[Plain-text document sources]
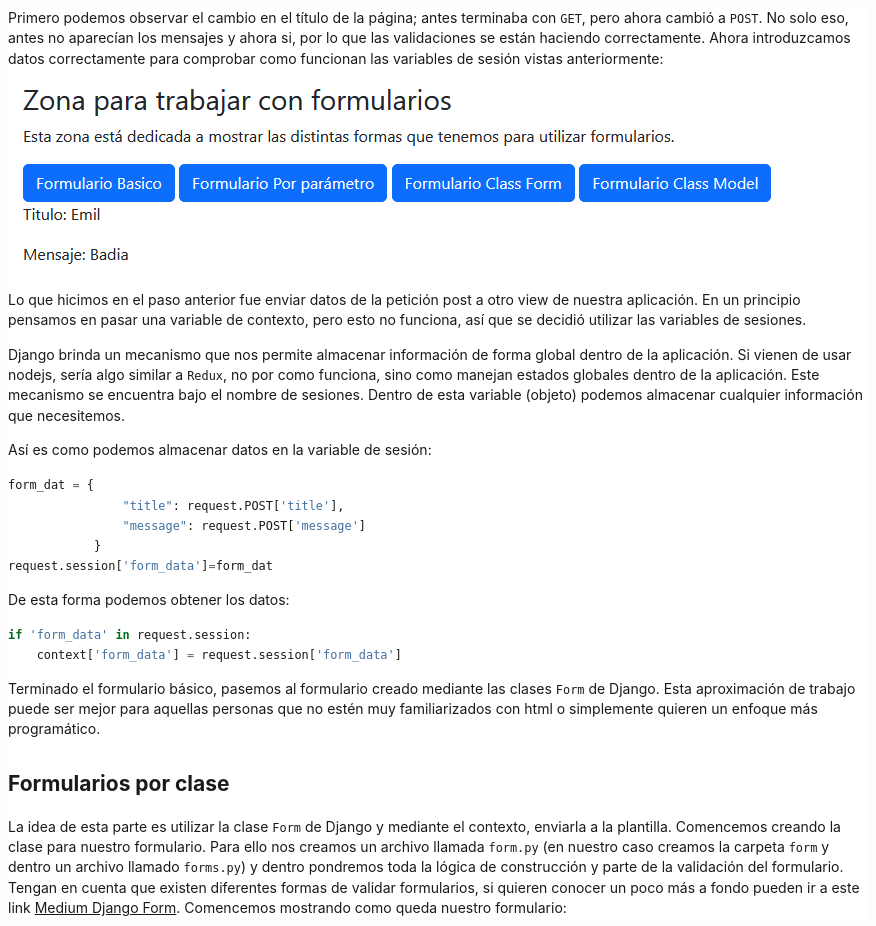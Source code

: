 Primero podemos observar el cambio en el título de la página; antes terminaba con `GET`, pero ahora cambió a `POST`. No solo eso, antes no aparecían los mensajes y ahora si, por lo que las validaciones se están haciendo correctamente. Ahora introduzcamos datos correctamente para comprobar como funcionan las variables de sesión vistas anteriormente:

![Form With Data](./assets/form_data.png)

Lo que hicimos en el paso anterior fue enviar datos de la petición post a otro view de nuestra aplicación. En un principio pensamos en pasar una variable de contexto, pero esto no funciona, así que se decidió utilizar las variables de sesiones.

Django brinda un mecanismo que nos permite almacenar información de forma global dentro de la aplicación. Si vienen de usar nodejs, sería algo similar a `Redux`, no por como funciona, sino como manejan estados globales dentro de la aplicación. Este mecanismo se encuentra bajo el nombre de sesiones. Dentro de esta variable (objeto) podemos almacenar cualquier información que necesitemos.

Así es como podemos almacenar datos en la variable de sesión:

```py
form_dat = {
                "title": request.POST['title'],
                "message": request.POST['message']
            }
request.session['form_data']=form_dat
```

De esta forma podemos obtener los datos:

```py
if 'form_data' in request.session:
    context['form_data'] = request.session['form_data']
```

Terminado el formulario básico, pasemos al formulario creado mediante las clases `Form` de Django. Esta aproximación de trabajo puede ser mejor para aquellas personas que no estén muy familiarizados con html o simplemente quieren un enfoque más programático.

## Formularios por clase

La idea de esta parte es utilizar la clase `Form` de Django y mediante el contexto, enviarla a la plantilla. Comencemos creando la clase para nuestro formulario. Para ello nos creamos un archivo llamada `form.py` (en nuestro caso creamos la carpeta `form` y dentro un archivo llamado `forms.py`) y dentro pondremos toda la lógica de construcción y parte de la validación del formulario. Tengan en cuenta que existen diferentes formas de validar formularios, si quieren conocer un poco más a fondo pueden ir a este link [Medium Django Form](https://medium.com/@devsumitg/mastering-django-forms-a-comprehensive-guide-for-beginners-193665f1408d). Comencemos mostrando como queda nuestro formulario:
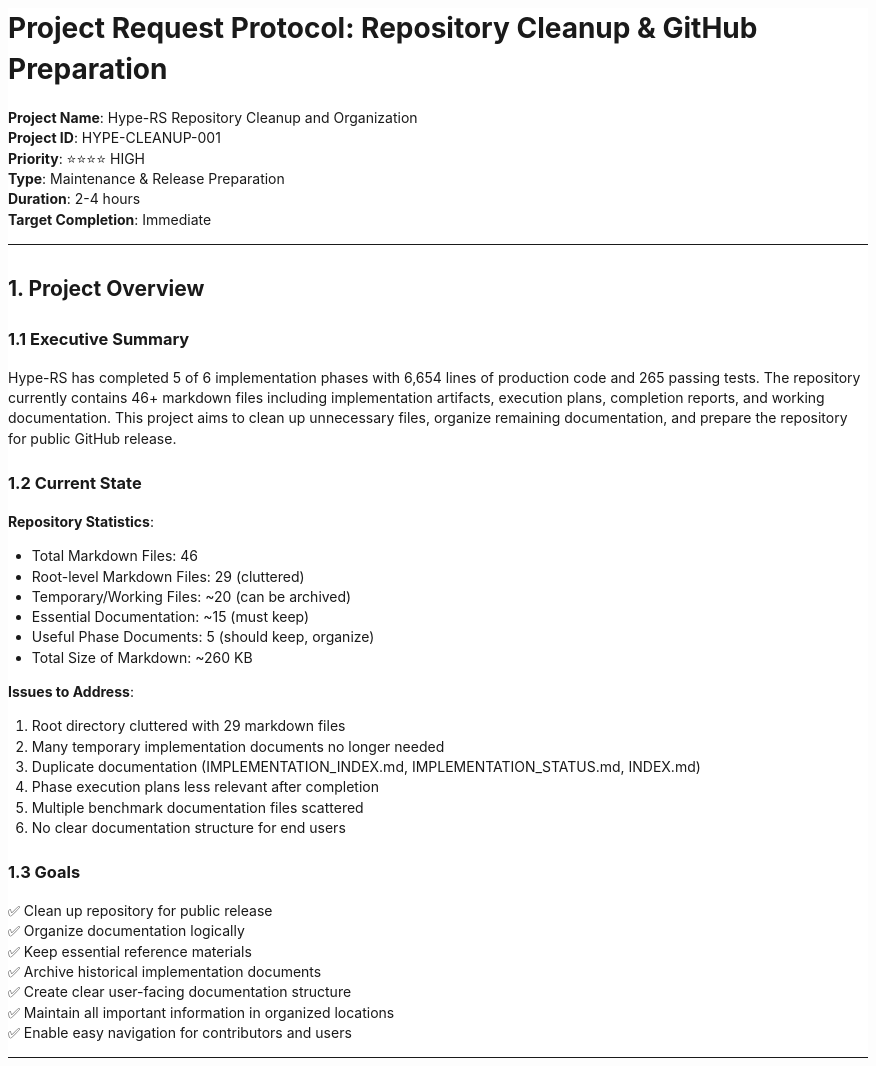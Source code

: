 # Project Request Protocol: Repository Cleanup & GitHub Preparation

**Project Name**: Hype-RS Repository Cleanup and Organization  
**Project ID**: HYPE-CLEANUP-001  
**Priority**: ⭐⭐⭐⭐ HIGH  
**Type**: Maintenance & Release Preparation  
**Duration**: 2-4 hours  
**Target Completion**: Immediate  

---

## 1. Project Overview

### 1.1 Executive Summary

Hype-RS has completed 5 of 6 implementation phases with 6,654 lines of production code and 265 passing tests. The repository currently contains 46+ markdown files including implementation artifacts, execution plans, completion reports, and working documentation. This project aims to clean up unnecessary files, organize remaining documentation, and prepare the repository for public GitHub release.

### 1.2 Current State

**Repository Statistics**:
- Total Markdown Files: 46
- Root-level Markdown Files: 29 (cluttered)
- Temporary/Working Files: ~20 (can be archived)
- Essential Documentation: ~15 (must keep)
- Useful Phase Documents: 5 (should keep, organize)
- Total Size of Markdown: ~260 KB

**Issues to Address**:
1. Root directory cluttered with 29 markdown files
2. Many temporary implementation documents no longer needed
3. Duplicate documentation (IMPLEMENTATION_INDEX.md, IMPLEMENTATION_STATUS.md, INDEX.md)
4. Phase execution plans less relevant after completion
5. Multiple benchmark documentation files scattered
6. No clear documentation structure for end users

### 1.3 Goals

✅ Clean up repository for public release  
✅ Organize documentation logically  
✅ Keep essential reference materials  
✅ Archive historical implementation documents  
✅ Create clear user-facing documentation structure  
✅ Maintain all important information in organized locations  
✅ Enable easy navigation for contributors and users  

---
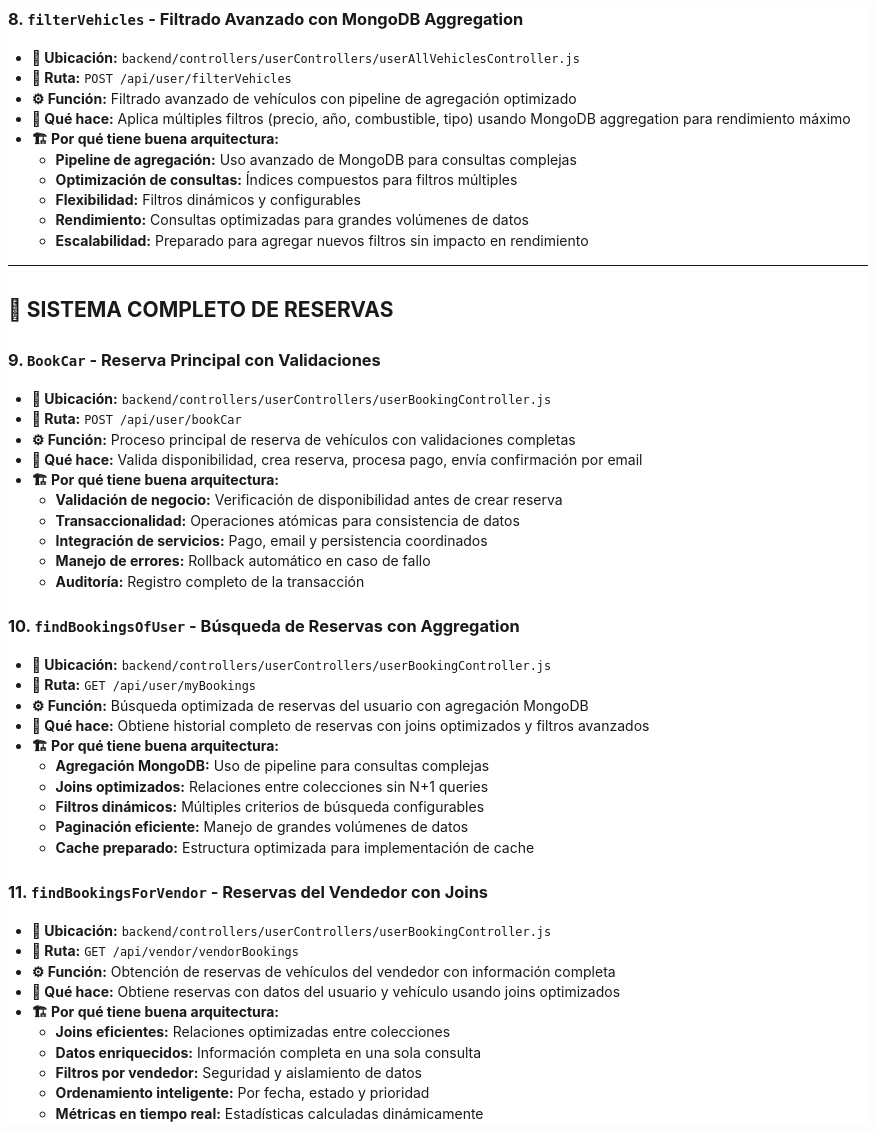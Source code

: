 ### **8. `filterVehicles` - Filtrado Avanzado con MongoDB Aggregation**
- **📁 Ubicación:** `backend/controllers/userControllers/userAllVehiclesController.js`
- **🔗 Ruta:** `POST /api/user/filterVehicles`
- **⚙️ Función:** Filtrado avanzado de vehículos con pipeline de agregación optimizado
- **🎯 Qué hace:** Aplica múltiples filtros (precio, año, combustible, tipo) usando MongoDB aggregation para rendimiento máximo
- **🏗️ Por qué tiene buena arquitectura:**
  - **Pipeline de agregación:** Uso avanzado de MongoDB para consultas complejas
  - **Optimización de consultas:** Índices compuestos para filtros múltiples
  - **Flexibilidad:** Filtros dinámicos y configurables
  - **Rendimiento:** Consultas optimizadas para grandes volúmenes de datos
  - **Escalabilidad:** Preparado para agregar nuevos filtros sin impacto en rendimiento

---

## **📅 SISTEMA COMPLETO DE RESERVAS**

### **9. `BookCar` - Reserva Principal con Validaciones**
- **📁 Ubicación:** `backend/controllers/userControllers/userBookingController.js`
- **🔗 Ruta:** `POST /api/user/bookCar`
- **⚙️ Función:** Proceso principal de reserva de vehículos con validaciones completas
- **🎯 Qué hace:** Valida disponibilidad, crea reserva, procesa pago, envía confirmación por email
- **🏗️ Por qué tiene buena arquitectura:**
  - **Validación de negocio:** Verificación de disponibilidad antes de crear reserva
  - **Transaccionalidad:** Operaciones atómicas para consistencia de datos
  - **Integración de servicios:** Pago, email y persistencia coordinados
  - **Manejo de errores:** Rollback automático en caso de fallo
  - **Auditoría:** Registro completo de la transacción

### **10. `findBookingsOfUser` - Búsqueda de Reservas con Aggregation**
- **📁 Ubicación:** `backend/controllers/userControllers/userBookingController.js`
- **🔗 Ruta:** `GET /api/user/myBookings`
- **⚙️ Función:** Búsqueda optimizada de reservas del usuario con agregación MongoDB
- **🎯 Qué hace:** Obtiene historial completo de reservas con joins optimizados y filtros avanzados
- **🏗️ Por qué tiene buena arquitectura:**
  - **Agregación MongoDB:** Uso de pipeline para consultas complejas
  - **Joins optimizados:** Relaciones entre colecciones sin N+1 queries
  - **Filtros dinámicos:** Múltiples criterios de búsqueda configurables
  - **Paginación eficiente:** Manejo de grandes volúmenes de datos
  - **Cache preparado:** Estructura optimizada para implementación de cache

### **11. `findBookingsForVendor` - Reservas del Vendedor con Joins**
- **📁 Ubicación:** `backend/controllers/userControllers/userBookingController.js`
- **🔗 Ruta:** `GET /api/vendor/vendorBookings`
- **⚙️ Función:** Obtención de reservas de vehículos del vendedor con información completa
- **🎯 Qué hace:** Obtiene reservas con datos del usuario y vehículo usando joins optimizados
- **🏗️ Por qué tiene buena arquitectura:**
  - **Joins eficientes:** Relaciones optimizadas entre colecciones
  - **Datos enriquecidos:** Información completa en una sola consulta
  - **Filtros por vendedor:** Seguridad y aislamiento de datos
  - **Ordenamiento inteligente:** Por fecha, estado y prioridad
  - **Métricas en tiempo real:** Estadísticas calculadas dinámicamente
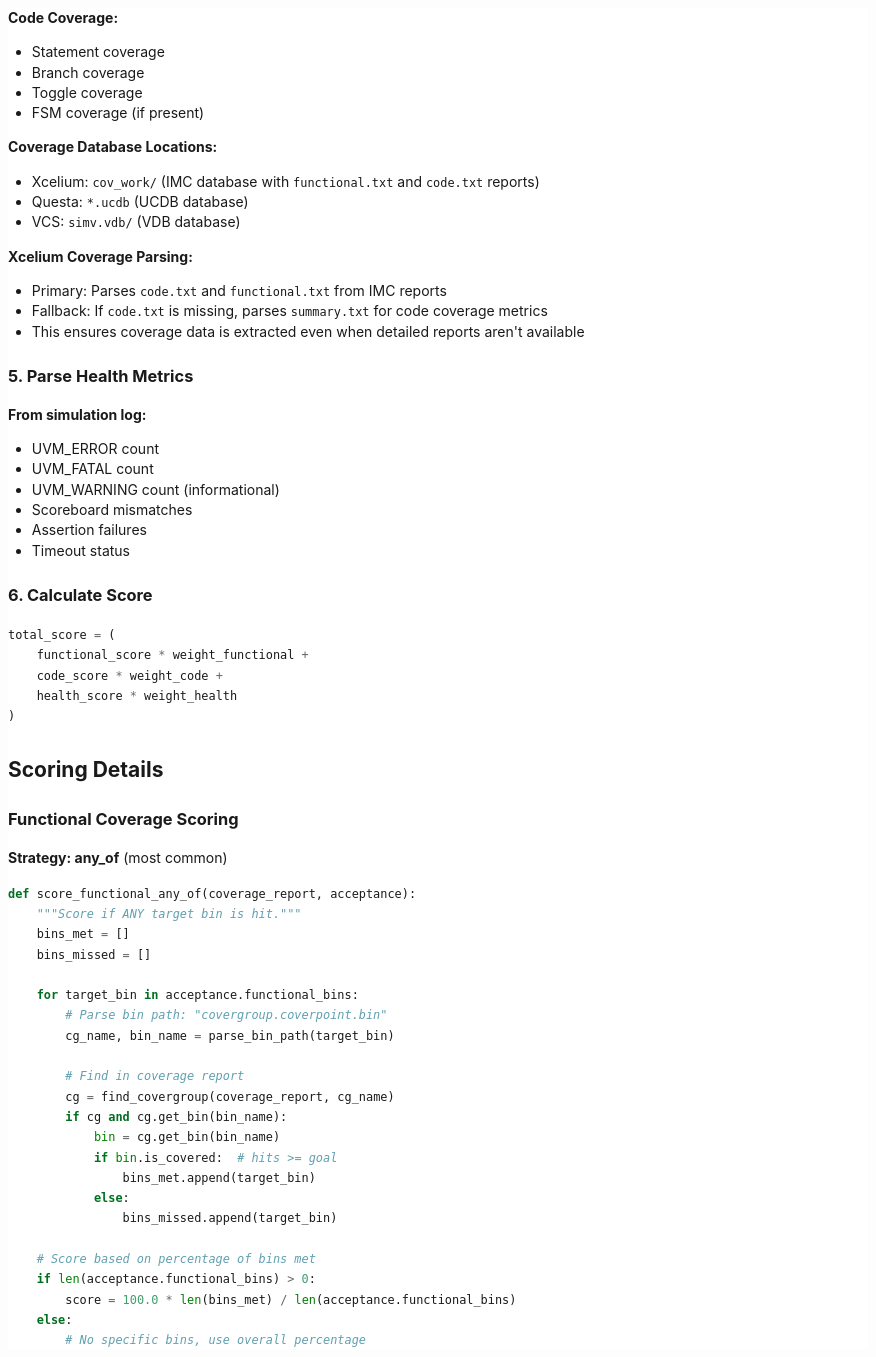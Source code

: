 **Code Coverage:**
- Statement coverage
- Branch coverage
- Toggle coverage
- FSM coverage (if present)

**Coverage Database Locations:**
- Xcelium: `cov_work/` (IMC database with `functional.txt` and `code.txt` reports)
- Questa: `*.ucdb` (UCDB database)
- VCS: `simv.vdb/` (VDB database)

**Xcelium Coverage Parsing:**
- Primary: Parses `code.txt` and `functional.txt` from IMC reports
- Fallback: If `code.txt` is missing, parses `summary.txt` for code coverage metrics
- This ensures coverage data is extracted even when detailed reports aren't available

### 5. Parse Health Metrics

**From simulation log:**
- UVM_ERROR count
- UVM_FATAL count
- UVM_WARNING count (informational)
- Scoreboard mismatches
- Assertion failures
- Timeout status

### 6. Calculate Score

```python
total_score = (
    functional_score * weight_functional +
    code_score * weight_code +
    health_score * weight_health
)
```

## Scoring Details

### Functional Coverage Scoring

**Strategy: any_of** (most common)
```python
def score_functional_any_of(coverage_report, acceptance):
    """Score if ANY target bin is hit."""
    bins_met = []
    bins_missed = []

    for target_bin in acceptance.functional_bins:
        # Parse bin path: "covergroup.coverpoint.bin"
        cg_name, bin_name = parse_bin_path(target_bin)

        # Find in coverage report
        cg = find_covergroup(coverage_report, cg_name)
        if cg and cg.get_bin(bin_name):
            bin = cg.get_bin(bin_name)
            if bin.is_covered:  # hits >= goal
                bins_met.append(target_bin)
            else:
                bins_missed.append(target_bin)

    # Score based on percentage of bins met
    if len(acceptance.functional_bins) > 0:
        score = 100.0 * len(bins_met) / len(acceptance.functional_bins)
    else:
        # No specific bins, use overall percentage
```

Work task: Identify the lines of the entries containing the string "mediante". Copy each such line.

Answer to this exercise:
Terminado el formulario básico, pasemos al formulario creado mediante las clases `Form` de Django. Esta aproximación de trabajo puede ser mejor para aquellas personas que no estén muy familiarizados con html o simplemente quieren un enfoque más programático.
La idea de esta parte es utilizar la clase `Form` de Django y mediante el contexto, enviarla a la plantilla. Comencemos creando la clase para nuestro formulario. Para ello nos creamos un archivo llamada `form.py` (en nuestro caso creamos la carpeta `form` y dentro un archivo llamado `forms.py`) y dentro pondremos toda la lógica de construcción y parte de la validación del formulario. Tengan en cuenta que existen diferentes formas de validar formularios, si quieren conocer un poco más a fondo pueden ir a este link [Medium Django Form](https://medium.com/@devsumitg/mastering-django-forms-a-comprehensive-guide-for-beginners-193665f1408d). Comencemos mostrando como queda nuestro formulario:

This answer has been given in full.